(Source texts of formatted documents)
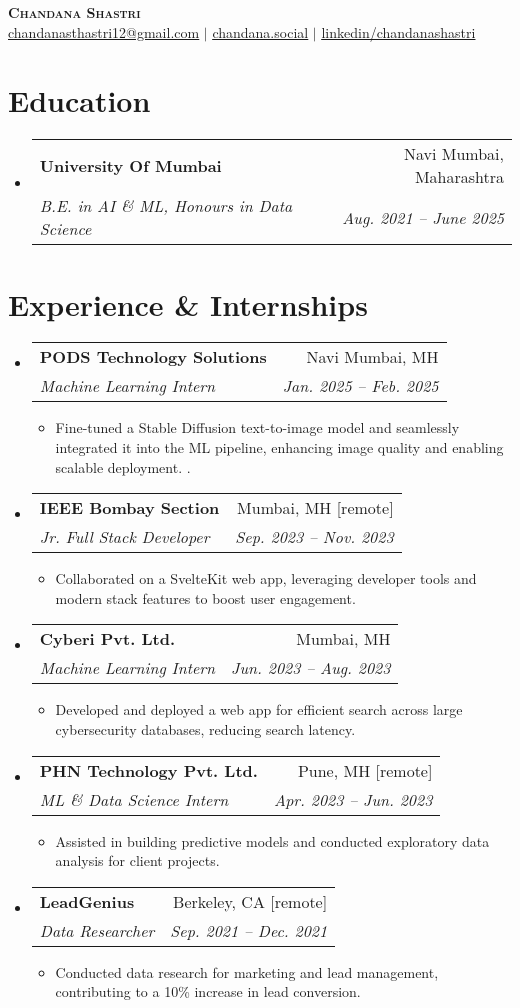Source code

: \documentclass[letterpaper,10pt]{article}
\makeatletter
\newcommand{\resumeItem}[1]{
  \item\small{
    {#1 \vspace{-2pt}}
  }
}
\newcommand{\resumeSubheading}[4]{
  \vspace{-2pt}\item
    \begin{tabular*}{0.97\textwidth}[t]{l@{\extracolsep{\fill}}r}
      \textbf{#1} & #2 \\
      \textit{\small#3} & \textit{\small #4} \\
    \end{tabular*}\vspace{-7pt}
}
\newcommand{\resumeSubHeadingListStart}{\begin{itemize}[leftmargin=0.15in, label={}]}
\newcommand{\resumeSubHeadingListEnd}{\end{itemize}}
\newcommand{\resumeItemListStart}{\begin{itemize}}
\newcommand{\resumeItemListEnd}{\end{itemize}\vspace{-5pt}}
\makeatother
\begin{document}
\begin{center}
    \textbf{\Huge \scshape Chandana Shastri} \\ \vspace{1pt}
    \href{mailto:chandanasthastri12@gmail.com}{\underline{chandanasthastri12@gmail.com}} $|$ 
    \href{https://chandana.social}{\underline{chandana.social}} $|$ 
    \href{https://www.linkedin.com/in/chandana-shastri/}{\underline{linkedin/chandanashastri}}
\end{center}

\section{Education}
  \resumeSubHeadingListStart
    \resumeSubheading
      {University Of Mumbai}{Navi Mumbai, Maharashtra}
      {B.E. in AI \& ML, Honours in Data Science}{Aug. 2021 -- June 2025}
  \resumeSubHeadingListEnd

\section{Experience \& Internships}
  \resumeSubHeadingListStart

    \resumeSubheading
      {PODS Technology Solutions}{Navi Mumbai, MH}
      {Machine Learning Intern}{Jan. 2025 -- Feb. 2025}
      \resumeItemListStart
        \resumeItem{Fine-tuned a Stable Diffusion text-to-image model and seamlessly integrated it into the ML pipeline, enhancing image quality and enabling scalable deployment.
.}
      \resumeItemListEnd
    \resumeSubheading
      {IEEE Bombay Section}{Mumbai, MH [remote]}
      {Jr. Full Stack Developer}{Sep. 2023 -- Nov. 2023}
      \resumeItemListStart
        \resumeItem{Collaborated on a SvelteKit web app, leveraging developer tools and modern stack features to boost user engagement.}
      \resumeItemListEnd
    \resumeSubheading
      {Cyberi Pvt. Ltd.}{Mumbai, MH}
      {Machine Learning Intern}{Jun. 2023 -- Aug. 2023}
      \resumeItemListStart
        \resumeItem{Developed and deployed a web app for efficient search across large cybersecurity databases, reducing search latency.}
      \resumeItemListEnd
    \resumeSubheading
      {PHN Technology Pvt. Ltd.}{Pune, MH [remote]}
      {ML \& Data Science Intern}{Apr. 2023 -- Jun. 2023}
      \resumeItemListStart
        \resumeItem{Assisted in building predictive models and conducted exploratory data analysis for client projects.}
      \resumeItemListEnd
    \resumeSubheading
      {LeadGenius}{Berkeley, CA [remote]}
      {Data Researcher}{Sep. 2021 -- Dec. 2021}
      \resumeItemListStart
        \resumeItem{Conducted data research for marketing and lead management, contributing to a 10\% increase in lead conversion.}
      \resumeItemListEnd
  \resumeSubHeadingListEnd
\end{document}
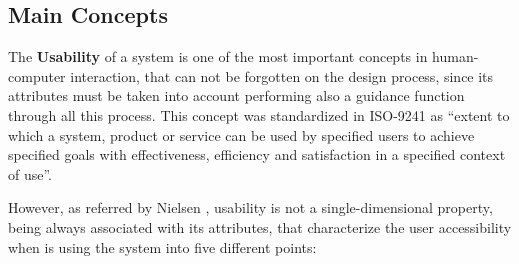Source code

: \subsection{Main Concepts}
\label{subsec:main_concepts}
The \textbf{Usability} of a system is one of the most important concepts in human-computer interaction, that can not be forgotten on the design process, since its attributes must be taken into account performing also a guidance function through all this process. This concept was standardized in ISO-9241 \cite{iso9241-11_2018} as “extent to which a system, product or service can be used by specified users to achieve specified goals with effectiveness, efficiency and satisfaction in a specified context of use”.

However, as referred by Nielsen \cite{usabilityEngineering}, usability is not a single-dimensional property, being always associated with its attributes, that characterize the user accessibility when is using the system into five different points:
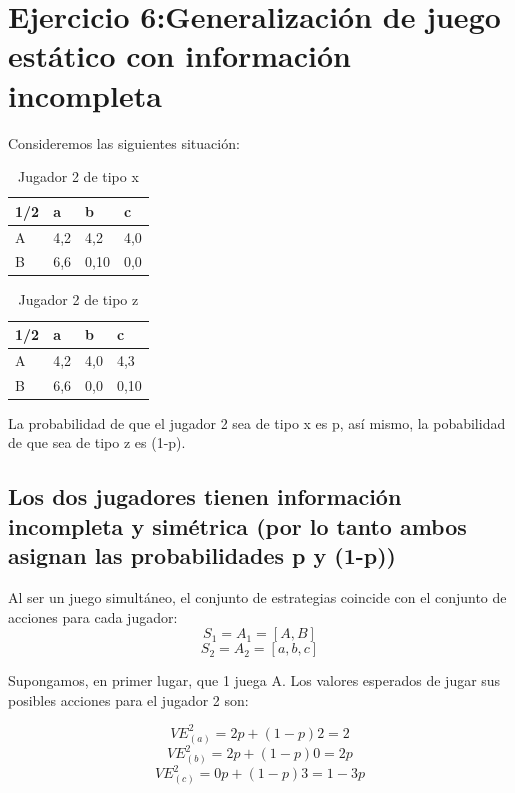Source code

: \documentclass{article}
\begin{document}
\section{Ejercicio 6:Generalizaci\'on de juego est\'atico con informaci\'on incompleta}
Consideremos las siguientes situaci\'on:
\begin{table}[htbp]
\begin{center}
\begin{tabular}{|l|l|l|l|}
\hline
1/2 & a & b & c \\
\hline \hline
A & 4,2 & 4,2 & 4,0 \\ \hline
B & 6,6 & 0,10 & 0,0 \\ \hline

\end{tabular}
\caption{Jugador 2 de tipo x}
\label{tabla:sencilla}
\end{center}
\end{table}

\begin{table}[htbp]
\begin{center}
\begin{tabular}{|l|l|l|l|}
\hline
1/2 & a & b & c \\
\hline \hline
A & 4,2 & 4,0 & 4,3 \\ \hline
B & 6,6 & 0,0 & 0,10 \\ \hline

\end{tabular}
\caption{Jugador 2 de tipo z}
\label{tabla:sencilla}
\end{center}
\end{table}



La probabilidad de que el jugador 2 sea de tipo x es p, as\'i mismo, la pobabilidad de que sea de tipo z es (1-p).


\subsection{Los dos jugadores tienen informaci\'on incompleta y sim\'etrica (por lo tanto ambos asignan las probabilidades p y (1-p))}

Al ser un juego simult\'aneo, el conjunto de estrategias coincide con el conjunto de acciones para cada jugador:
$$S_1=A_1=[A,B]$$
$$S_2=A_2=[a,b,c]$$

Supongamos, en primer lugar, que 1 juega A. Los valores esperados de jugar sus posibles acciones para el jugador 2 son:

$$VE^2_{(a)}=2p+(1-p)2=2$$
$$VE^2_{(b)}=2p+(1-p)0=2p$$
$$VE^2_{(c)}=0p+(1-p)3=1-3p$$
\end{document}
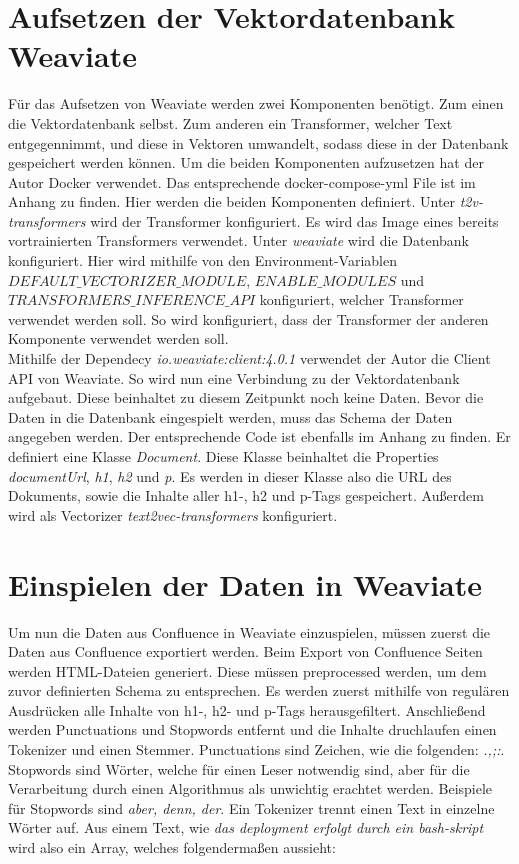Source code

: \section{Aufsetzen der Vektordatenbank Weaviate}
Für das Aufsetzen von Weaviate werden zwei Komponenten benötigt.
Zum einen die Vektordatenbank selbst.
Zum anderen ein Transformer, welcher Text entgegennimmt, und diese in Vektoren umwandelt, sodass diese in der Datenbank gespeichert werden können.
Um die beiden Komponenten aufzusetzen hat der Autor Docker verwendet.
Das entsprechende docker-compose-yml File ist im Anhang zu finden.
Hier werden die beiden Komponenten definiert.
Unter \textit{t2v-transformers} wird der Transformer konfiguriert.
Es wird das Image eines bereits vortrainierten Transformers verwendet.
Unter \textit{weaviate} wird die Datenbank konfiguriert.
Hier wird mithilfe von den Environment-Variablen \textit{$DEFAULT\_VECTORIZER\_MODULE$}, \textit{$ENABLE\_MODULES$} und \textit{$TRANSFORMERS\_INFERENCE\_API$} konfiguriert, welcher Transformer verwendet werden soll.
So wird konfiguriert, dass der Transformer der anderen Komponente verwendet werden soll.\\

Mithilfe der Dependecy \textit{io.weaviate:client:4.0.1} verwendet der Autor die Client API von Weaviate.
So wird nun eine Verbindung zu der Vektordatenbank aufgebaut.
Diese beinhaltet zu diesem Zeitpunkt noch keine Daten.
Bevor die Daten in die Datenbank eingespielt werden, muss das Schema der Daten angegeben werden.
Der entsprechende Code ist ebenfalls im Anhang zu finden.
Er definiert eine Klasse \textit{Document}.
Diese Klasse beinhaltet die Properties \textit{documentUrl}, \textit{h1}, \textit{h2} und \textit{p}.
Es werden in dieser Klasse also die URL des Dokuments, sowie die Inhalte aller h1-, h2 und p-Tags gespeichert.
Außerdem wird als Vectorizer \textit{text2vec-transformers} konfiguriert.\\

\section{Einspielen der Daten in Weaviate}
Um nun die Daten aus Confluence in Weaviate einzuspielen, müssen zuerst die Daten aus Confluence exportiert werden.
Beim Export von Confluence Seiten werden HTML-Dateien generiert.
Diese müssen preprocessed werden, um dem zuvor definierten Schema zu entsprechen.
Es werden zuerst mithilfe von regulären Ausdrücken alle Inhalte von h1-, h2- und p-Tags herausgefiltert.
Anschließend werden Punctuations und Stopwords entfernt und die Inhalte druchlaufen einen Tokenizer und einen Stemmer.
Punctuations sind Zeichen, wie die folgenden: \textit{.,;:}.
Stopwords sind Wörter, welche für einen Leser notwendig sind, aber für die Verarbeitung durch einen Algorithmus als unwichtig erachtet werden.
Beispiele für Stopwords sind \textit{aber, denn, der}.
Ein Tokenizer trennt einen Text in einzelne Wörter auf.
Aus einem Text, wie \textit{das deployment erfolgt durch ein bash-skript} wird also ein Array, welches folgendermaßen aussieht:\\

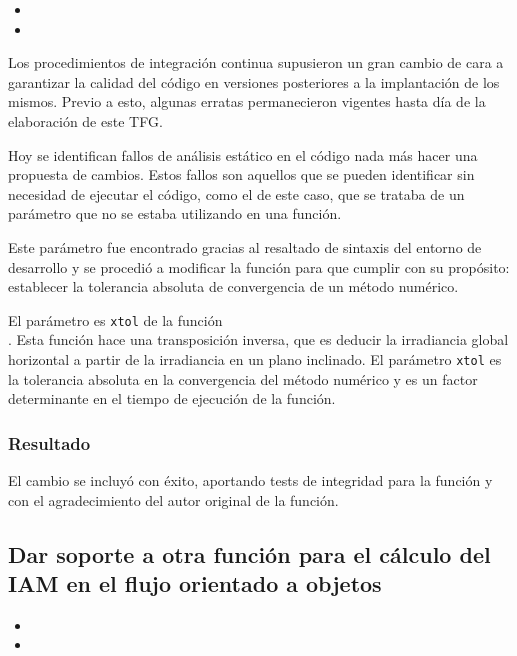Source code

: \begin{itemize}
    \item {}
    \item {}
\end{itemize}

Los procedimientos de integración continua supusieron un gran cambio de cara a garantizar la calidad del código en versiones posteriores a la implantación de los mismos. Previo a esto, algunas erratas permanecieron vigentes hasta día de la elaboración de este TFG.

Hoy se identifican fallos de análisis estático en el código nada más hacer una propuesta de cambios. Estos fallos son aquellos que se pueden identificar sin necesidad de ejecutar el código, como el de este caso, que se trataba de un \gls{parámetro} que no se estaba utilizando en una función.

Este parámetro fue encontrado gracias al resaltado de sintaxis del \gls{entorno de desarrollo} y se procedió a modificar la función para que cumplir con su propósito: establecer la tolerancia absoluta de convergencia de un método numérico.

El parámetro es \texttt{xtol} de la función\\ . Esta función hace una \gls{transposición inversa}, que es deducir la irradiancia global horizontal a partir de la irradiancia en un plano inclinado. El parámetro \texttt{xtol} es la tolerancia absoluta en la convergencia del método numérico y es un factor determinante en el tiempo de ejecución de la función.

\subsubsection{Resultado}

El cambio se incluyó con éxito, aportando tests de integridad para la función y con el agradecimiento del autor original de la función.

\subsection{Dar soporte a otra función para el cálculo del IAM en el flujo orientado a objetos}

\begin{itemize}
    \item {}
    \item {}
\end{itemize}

What is required.
Print exactly the lines above, between the one holding "A & 4,2 & 4,2 & 4,0 \\ \hline" and the one holding "dos jugadores tienen", inclusive, and nothing besides.

Solution to the exercise.
A & 4,2 & 4,2 & 4,0 \\ \hline
B & 6,6 & 0,10 & 0,0 \\ \hline

\end{tabular}
\caption{Jugador 2 de tipo x}
\label{tabla:sencilla}
\end{center}
\end{table}

\begin{table}[htbp]
\begin{center}
\begin{tabular}{|l|l|l|l|}
\hline
1/2 & a & b & c \\
\hline \hline
A & 4,2 & 4,0 & 4,3 \\ \hline
B & 6,6 & 0,0 & 0,10 \\ \hline

\end{tabular}
\caption{Jugador 2 de tipo z}
\label{tabla:sencilla}
\end{center}
\end{table}



La probabilidad de que el jugador 2 sea de tipo x es p, as\'i mismo, la pobabilidad de que sea de tipo z es (1-p).


\subsection{Los dos jugadores tienen informaci\'on incompleta y sim\'etrica (por lo tanto ambos asignan las probabilidades p y (1-p))}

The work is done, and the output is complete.